The essence of ADA and Rehabilitation Act claims is discrimination and denial of access to jobs or programs because a person is disabled. See Perrey v. Donahue, Cause No. 3:06-CV-617, 2007 U.S. Dist. LEXIS 88930, 2007 WL 4277621, at * 4 (N.D. Ind. Dec. 3, 2007). Here, the Plaintiffs have not shown that, but for his disabilities, the incident Carl complains of would not have occurred or would have played out differently. Carl was not detained because of his disabilities nor was he denied a reasonable accommodation. None of the Allen County Sheriff's Department officers restrained or otherwise restricted Carl's movement. None of the Allen County Sheriff's Department officers handcuffed Carl. None of the Allen County Sheriff's Department officers undertook any action to have “caused” or “participated in” any detention and cannot be held liable under that theory. See Jenkins v. Keating, 147 F.3d 577, 583-84 (7th Cir. 1998).

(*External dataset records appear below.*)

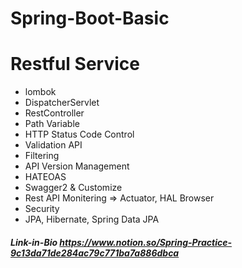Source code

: # Spring-Boot-Basic

# Restful Service
- lombok
- DispatcherServlet
- RestController
- Path Variable
- HTTP Status Code Control
- Validation API
- Filtering
- API Version Management
- HATEOAS
- Swagger2 & Customize
- Rest API Monitering => Actuator, HAL Browser
- Security
- JPA, Hibernate, Spring Data JPA


##### Link-in-Bio https://www.notion.so/Spring-Practice-9c13da71de284ac79c771ba7a886dbca
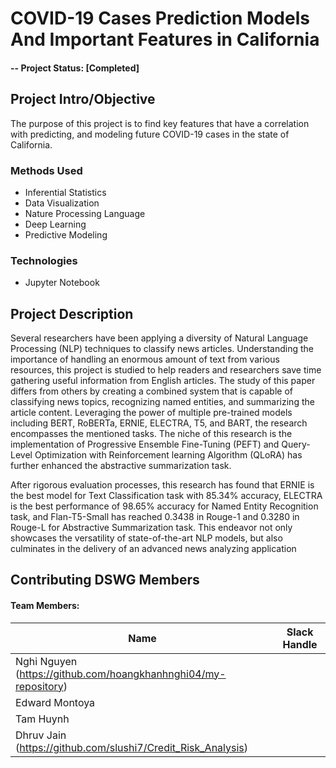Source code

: # COVID-19 Cases Prediction Models And Important Features in California

#### -- Project Status: [Completed]

## Project Intro/Objective
The purpose of this project is to find key features that have a correlation with predicting, and modeling future COVID-19 cases in the state of California. 

### Methods Used
* Inferential Statistics
* Data Visualization
* Nature Processing Language
* Deep Learning
* Predictive Modeling

### Technologies
* Jupyter Notebook 

## Project Description
Several researchers have been applying a diversity of Natural Language Processing
(NLP) techniques to classify news articles. Understanding the importance of handling an
enormous amount of text from various resources, this project is studied to help readers and
researchers save time gathering useful information from English articles. The study of this
paper differs from others by creating a combined system that is capable of classifying news
topics, recognizing named entities, and summarizing the article content. Leveraging the power
of multiple pre-trained models including BERT, RoBERTa, ERNIE, ELECTRA, T5, and
BART, the research encompasses the mentioned tasks. The niche of this research is the
implementation of Progressive Ensemble Fine-Tuning (PEFT) and Query-Level Optimization
with Reinforcement learning Algorithm (QLoRA) has further enhanced the abstractive
summarization task. 

After rigorous evaluation processes, this research has found that ERNIE is
the best model for Text Classification task with 85.34% accuracy, ELECTRA is the best
performance of 98.65% accuracy for Named Entity Recognition task, and Flan-T5-Small has
reached 0.3438 in Rouge-1 and 0.3280 in Rouge-L for Abstractive Summarization task. This
endeavor not only showcases the versatility of state-of-the-art NLP models, but also culminates
in the delivery of an advanced news analyzing application

## Contributing DSWG Members
#### Team Members:

|Name     |  Slack Handle   | 
|---------|-----------------|
|Nghi Nguyen (https://github.com/hoangkhanhnghi04/my-repository)
|Edward Montoya
|Tam Huynh
|Dhruv Jain (https://github.com/slushi7/Credit_Risk_Analysis)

Plaintiffs also allege that “an Allen County officer appears to yell at Carl to get out of the car in the video . . . [and] watched if not helped put Carl, a person with a disability . . . face down in the mud and pushed on his back.” Plaintiffs also assert that officers failed to intervene and allowed Carl's prosthetic legs to get wet. However, Plaintiffs invite speculation as to the identity and conduct of any particular officer. In any event, the alleged conduct does not trigger the ADA or Rehabilitation Act as the conduct is not related to Carl's disability. Plaintiffs have failed to link the allegedly discriminatory conduct with Carl's disability. Plaintiffs argue that Carl was disabled and leap to the conclusion that the Allen County Sheriff's Department discriminated against him. Plaintiffs have not presented evidence that any officer of the Allen County Sheriff's Department intentionally discriminated against Carl or were deliberately indifferent to his disability.
Plaintiffs appear to suggest that Sheriff Gladieux somehow bears the burden of proving his policies are appropriate in this particular instance. Defendants note that Plaintiffs were provided with the Sheriff's Department policies and procedures during the course of discovery and have made no showing that any policy or procedure was the moving force or cause of any alleged deprivation sustained by Plaintiffs in this case. It is the Plaintiffs' burden to demonstrate that an express policy causes a deprivation. See Calhoun v. Ramsey, 408 F.3d 375, 379 (7th Cir. 2005). Plaintiffs have presented no evidence regarding policies or alleged deficiencies in this case. Consequently, Sheriff Gladieux is entitled to summary judgment as a matter of law on Plaintiffs' ADA and Rehabilitation Act claims.
In sum, the Allen County Defendants will be granted summary judgment as to all of Plaintiffs' claims.
Conclusion
On the basis of the foregoing, The City Defendants' motion for summary judgment [DE 48] is hereby GRANTED IN PART AND DENIED IN PART as follows:
(1) Summary judgment is DENIED as to Officers Woods and Schulien on Carl Culp's excessive force claims.
(2) Summary judgment is DENIED as to Officers Woods and Schulien on all of the state law claims with respect to both Plaintiffs.
(3) Summary judgment is GRANTED in favor of all of the City Defendants on Roberta Culp's excessive force claims.
(4) Summary judgment is GRANTED as to Officers Ealing, Griffin and Wilcox as to all excessive force/failure to intervene claims.
(5) Summary judgment is GRANTED in favor of all the City Defendants on all of the ADA and Rehabilitation claims.
Further, the City Defendants' motion to strike [DE 93] is hereby DENIED.
Further, the Allen County Defendants' motion for summary judgment [DE 46] is hereby GRANTED in its entirety with respect to all of Plaintiffs' claims.